Introduction
Every once in a while, you may need to query data from a DataTable
which has a hierarchical structure. In other words, the DataTable
contains a foreign key column which points to itself thus creating a self-referencing structure. A typical example is an organization chart where employees have a reference to the manager.
In order to iterate the hierarchical structure correctly, you need to have some kind of recursive function. For this, I decided to create a new method called AsTree
which would return the selected portion from the tree.
Implementing AsTree()
Before going to the actual implementation, let’s have a look at the return values. The AsTree
method returns a set of TreeItem
objects. A tree item looks as follows:
public class TreeItem {
public int Level { get; set; }
public DataRow Row { get; set; }
public DataRow ParentRow { get; set; }
}
Public Class TreeItem
Public Property Level As Integer
Public Property Row As DataRow
Public Property ParentRow As DataRow
End Class
The Row
property contains the actual row from the tree while the ParentRow
contains its parent DataRow
(if any). The Level
property contains the depth of the row in the tree calculated from the starting point.
The AsTree
extension method is very simple:
public static HashSet<TreeItem> AsTree(this EnumerableRowCollection<DataRow> source,
string parentColumnName,
string childColumnName,
DataRow startRow,
TraverseDirection direction = TraverseDirection.FromParentToChild) {
string actualChildColumn;
string actualParentColumn;
HashSet<TreeItem> resultSet = new HashSet<TreeItem>();
resultSet.Add(new TreeItem() {
Level = 0,
ParentRow = null,
Row = startRow
});
if (direction == TraverseDirection.FromParentToChild) {
actualParentColumn = parentColumnName;
actualChildColumn = childColumnName;
} else {
actualParentColumn = childColumnName;
actualChildColumn = parentColumnName;
}
return DataTableTree.FillTree(source, resultSet, actualParentColumn, actualChildColumn,
startRow, 1);
}
<Extension()>
Public Function AsTree(source As EnumerableRowCollection(Of DataRow), _
parentColumnName As String, _
childColumnName As String, _
startRow As DataRow, _
Optional direction As DataTableTree.TraverseDirection =
DataTableTree.TraverseDirection.FromParentToChild) As HashSet(Of DataTableTree.TreeItem)
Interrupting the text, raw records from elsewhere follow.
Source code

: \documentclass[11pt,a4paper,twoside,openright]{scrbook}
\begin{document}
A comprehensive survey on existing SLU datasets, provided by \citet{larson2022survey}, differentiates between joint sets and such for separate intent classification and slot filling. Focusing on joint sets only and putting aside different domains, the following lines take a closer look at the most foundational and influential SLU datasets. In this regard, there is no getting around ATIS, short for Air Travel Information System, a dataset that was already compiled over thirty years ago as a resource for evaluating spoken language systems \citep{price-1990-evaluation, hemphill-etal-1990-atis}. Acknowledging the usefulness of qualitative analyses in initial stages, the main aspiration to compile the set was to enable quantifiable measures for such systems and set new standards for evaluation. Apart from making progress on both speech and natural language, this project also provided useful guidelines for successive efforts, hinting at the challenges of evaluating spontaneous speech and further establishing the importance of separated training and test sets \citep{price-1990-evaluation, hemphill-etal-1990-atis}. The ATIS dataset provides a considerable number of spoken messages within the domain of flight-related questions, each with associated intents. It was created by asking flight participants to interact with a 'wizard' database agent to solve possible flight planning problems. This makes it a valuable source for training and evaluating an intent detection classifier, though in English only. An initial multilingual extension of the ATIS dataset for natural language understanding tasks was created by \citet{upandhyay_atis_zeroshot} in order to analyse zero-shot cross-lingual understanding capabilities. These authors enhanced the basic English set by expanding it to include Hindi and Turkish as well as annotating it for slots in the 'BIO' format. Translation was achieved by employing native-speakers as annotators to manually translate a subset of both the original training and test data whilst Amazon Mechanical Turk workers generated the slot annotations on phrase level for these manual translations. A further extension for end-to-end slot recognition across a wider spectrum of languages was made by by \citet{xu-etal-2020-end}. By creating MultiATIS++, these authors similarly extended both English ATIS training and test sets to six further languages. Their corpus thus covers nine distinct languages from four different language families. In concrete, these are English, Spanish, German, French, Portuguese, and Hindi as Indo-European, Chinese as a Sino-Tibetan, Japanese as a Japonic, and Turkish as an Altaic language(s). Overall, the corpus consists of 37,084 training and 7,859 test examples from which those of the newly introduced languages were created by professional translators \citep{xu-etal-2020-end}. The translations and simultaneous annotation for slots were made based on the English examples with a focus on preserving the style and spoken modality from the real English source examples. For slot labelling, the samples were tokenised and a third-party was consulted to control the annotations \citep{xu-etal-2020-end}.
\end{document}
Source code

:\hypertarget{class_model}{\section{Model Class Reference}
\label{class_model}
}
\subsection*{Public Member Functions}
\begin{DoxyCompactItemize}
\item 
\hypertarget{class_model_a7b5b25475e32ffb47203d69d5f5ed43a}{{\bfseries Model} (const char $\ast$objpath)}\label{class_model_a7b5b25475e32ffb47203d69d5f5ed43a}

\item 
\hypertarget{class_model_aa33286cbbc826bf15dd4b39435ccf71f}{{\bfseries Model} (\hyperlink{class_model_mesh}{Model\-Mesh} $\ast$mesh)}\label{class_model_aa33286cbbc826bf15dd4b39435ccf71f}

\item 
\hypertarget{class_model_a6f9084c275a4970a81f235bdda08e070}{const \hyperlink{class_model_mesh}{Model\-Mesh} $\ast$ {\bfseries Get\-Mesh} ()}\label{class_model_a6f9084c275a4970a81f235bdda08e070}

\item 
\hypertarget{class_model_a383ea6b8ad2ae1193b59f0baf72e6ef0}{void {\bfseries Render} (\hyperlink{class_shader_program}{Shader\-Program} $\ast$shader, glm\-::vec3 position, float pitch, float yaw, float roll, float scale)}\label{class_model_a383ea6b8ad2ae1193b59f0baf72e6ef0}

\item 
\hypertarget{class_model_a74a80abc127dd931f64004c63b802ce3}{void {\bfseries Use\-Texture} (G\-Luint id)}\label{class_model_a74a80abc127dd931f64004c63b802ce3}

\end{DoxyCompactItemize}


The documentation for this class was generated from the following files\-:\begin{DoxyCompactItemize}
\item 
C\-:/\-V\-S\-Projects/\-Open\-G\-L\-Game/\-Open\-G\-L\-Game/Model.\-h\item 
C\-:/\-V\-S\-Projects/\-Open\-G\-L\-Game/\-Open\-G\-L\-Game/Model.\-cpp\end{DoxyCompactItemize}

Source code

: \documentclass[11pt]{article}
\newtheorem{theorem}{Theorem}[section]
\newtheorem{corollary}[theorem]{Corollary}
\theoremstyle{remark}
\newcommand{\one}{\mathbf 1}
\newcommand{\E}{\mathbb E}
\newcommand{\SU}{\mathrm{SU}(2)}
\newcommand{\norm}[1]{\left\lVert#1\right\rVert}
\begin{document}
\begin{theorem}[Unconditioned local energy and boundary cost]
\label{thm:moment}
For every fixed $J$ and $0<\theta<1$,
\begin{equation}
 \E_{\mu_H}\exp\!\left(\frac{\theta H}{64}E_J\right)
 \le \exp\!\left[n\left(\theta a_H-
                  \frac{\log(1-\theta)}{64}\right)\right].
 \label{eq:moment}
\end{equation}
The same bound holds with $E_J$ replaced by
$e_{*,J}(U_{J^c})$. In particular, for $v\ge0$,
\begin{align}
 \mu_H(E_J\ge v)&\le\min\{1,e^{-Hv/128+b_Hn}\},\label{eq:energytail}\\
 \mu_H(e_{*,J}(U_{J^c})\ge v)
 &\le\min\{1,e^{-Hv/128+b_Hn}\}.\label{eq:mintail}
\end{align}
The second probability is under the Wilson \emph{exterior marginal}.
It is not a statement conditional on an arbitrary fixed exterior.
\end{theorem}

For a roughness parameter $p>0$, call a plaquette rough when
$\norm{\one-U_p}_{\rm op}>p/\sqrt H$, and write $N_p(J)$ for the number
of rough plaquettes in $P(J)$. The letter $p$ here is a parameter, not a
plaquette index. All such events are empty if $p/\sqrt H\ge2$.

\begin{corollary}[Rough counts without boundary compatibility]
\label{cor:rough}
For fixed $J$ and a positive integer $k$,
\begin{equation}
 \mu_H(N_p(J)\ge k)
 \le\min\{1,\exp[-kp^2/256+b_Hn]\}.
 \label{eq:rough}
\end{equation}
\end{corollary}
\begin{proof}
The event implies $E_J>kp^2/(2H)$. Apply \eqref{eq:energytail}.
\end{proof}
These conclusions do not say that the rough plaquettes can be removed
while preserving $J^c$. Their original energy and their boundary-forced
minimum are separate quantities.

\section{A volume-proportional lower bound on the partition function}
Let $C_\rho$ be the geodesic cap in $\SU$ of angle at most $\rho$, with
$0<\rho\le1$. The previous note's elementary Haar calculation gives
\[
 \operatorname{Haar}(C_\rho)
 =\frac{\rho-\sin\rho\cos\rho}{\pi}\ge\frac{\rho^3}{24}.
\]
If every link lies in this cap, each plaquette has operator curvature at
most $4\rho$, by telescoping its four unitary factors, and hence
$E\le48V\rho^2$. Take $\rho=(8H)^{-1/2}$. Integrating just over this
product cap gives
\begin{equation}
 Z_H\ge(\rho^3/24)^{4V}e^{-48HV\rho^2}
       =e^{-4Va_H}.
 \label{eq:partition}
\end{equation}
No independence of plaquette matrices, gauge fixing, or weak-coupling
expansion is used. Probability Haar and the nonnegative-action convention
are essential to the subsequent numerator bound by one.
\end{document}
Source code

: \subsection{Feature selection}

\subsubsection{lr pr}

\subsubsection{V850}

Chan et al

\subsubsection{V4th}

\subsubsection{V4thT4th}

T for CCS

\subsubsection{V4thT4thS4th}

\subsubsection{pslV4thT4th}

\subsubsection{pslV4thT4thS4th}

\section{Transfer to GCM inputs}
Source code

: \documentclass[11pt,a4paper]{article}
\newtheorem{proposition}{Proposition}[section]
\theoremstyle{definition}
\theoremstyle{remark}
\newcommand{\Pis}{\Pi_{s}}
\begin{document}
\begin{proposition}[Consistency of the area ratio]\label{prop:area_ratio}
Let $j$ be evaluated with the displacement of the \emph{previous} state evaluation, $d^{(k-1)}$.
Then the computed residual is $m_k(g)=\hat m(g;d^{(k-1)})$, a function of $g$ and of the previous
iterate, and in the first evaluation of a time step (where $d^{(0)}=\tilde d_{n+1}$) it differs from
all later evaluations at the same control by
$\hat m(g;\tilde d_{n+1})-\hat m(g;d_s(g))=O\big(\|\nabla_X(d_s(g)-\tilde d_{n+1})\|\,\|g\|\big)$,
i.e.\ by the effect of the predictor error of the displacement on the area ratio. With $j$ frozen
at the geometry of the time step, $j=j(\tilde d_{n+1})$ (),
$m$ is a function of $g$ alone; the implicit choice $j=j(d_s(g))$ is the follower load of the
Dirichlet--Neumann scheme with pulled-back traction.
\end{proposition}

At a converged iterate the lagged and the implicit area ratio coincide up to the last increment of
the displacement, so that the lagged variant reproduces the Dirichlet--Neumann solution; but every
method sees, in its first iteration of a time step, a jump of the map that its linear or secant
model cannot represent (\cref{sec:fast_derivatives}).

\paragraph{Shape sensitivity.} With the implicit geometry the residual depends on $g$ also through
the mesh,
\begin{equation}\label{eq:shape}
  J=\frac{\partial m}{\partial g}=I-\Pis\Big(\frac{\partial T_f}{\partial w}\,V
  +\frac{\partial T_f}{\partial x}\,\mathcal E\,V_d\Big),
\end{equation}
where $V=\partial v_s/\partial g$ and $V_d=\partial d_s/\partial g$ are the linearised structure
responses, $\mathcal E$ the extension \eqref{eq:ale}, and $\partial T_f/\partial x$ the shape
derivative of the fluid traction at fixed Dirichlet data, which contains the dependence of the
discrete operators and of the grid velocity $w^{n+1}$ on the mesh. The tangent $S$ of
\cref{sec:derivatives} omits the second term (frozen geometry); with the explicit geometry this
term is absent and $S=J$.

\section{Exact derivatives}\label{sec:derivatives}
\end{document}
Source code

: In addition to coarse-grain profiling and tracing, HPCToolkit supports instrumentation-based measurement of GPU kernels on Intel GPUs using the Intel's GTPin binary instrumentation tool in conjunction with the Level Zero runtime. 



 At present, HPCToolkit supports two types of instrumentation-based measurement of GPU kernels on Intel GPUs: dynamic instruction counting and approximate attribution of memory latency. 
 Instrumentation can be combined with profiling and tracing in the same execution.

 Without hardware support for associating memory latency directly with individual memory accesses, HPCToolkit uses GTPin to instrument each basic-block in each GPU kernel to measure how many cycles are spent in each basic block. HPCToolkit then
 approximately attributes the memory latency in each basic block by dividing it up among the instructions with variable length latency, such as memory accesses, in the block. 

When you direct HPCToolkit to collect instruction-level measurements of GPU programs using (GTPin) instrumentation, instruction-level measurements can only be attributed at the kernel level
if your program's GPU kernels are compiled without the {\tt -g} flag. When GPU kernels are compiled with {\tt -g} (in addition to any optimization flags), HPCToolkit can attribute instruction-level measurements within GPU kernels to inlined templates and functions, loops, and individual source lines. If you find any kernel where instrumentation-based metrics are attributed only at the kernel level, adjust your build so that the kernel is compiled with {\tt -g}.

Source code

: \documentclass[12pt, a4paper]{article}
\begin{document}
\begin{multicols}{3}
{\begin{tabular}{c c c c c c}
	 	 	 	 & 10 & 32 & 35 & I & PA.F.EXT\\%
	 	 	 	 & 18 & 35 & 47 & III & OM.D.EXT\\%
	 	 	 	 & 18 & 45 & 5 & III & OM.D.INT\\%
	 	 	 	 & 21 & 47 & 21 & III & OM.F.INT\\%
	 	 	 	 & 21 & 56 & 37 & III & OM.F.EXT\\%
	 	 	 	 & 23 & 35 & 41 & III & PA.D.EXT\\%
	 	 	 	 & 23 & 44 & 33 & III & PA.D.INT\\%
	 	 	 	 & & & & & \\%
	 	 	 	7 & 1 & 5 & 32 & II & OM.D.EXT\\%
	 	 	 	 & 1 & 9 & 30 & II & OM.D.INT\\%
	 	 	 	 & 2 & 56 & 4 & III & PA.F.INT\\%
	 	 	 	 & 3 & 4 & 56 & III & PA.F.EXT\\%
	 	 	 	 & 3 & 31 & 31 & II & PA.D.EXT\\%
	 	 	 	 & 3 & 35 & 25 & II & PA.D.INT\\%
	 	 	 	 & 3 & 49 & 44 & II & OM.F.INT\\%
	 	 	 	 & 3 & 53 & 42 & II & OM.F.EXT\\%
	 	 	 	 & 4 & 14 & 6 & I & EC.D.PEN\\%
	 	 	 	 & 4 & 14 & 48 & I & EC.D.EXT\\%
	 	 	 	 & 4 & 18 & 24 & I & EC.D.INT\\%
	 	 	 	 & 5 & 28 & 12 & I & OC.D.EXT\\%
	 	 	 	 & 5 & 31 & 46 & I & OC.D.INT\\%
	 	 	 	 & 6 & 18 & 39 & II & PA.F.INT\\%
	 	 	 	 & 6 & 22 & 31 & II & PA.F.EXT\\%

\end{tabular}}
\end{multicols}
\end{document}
Dim actualChildColumn As String
Dim actualParentColumn As String
Dim resultSet As HashSet(Of DataTableTree.TreeItem) = New HashSet(Of DataTableTree.TreeItem)()
resultSet.Add(New DataTableTree.TreeItem() With {
.Level = 0,
.ParentRow = Nothing,
.Row = startRow
})
If (direction = DataTableTree.TraverseDirection.FromParentToChild) Then
actualParentColumn = parentColumnName
actualChildColumn = childColumnName
Else
actualParentColumn = childColumnName
actualChildColumn = parentColumnName
End If
Return DataTableTreeModule.FillTree(source, resultSet, actualParentColumn, actualChildColumn,
startRow, 1)
End Function
The method uses parameters as follows:
parentColumnName
is the DataColumn
name which acts as a parent key childColumnName
is the foreign key column referencing to the parent column startRow
is the initial row from which the tree is investigated direction
defines the traverse direction, either top-down or bottom-up. The default is top-down.
The AsTree
method simply adds the first element into the HashSet
and then, based on the direction
, decides which column acts as a parent and which one is the child. The method has an assumption that the foreign key is created using a single column.
The actual iteration is implemented in the following FillTree
method:
private static HashSet<TreeItem> FillTree(EnumerableRowCollection<DataRow> source,
HashSet<TreeItem> resultSet,
string actualParentColumn,
string actualChildColumn,
System.Data.DataRow startRow,
int level) {
var subItems = from item in source
where item.Field<object>(actualChildColumn) != null
&& item.Field<object>(actualChildColumn) != System.DBNull.Value
&& item.Field<object>(actualChildColumn).Equals
(startRow.Field<object>(actualParentColumn))
select new TreeItem() {
Level = level,
Row = item,
ParentRow = startRow
};
foreach (TreeItem subItem in subItems) {
resultSet.Add(subItem);
DataTableTree.FillTree(source, resultSet, actualParentColumn, actualChildColumn,
subItem.Row, level + 1);
}
return resultSet;
}
Private Function FillTree(source As EnumerableRowCollection(Of DataRow), _
resultSet As HashSet(Of DataTableTree.TreeItem), _
actualParentColumn As String, _
actualChildColumn As String, _
startRow As System.Data.DataRow, _
level As Integer) As HashSet(Of DataTableTree.TreeItem)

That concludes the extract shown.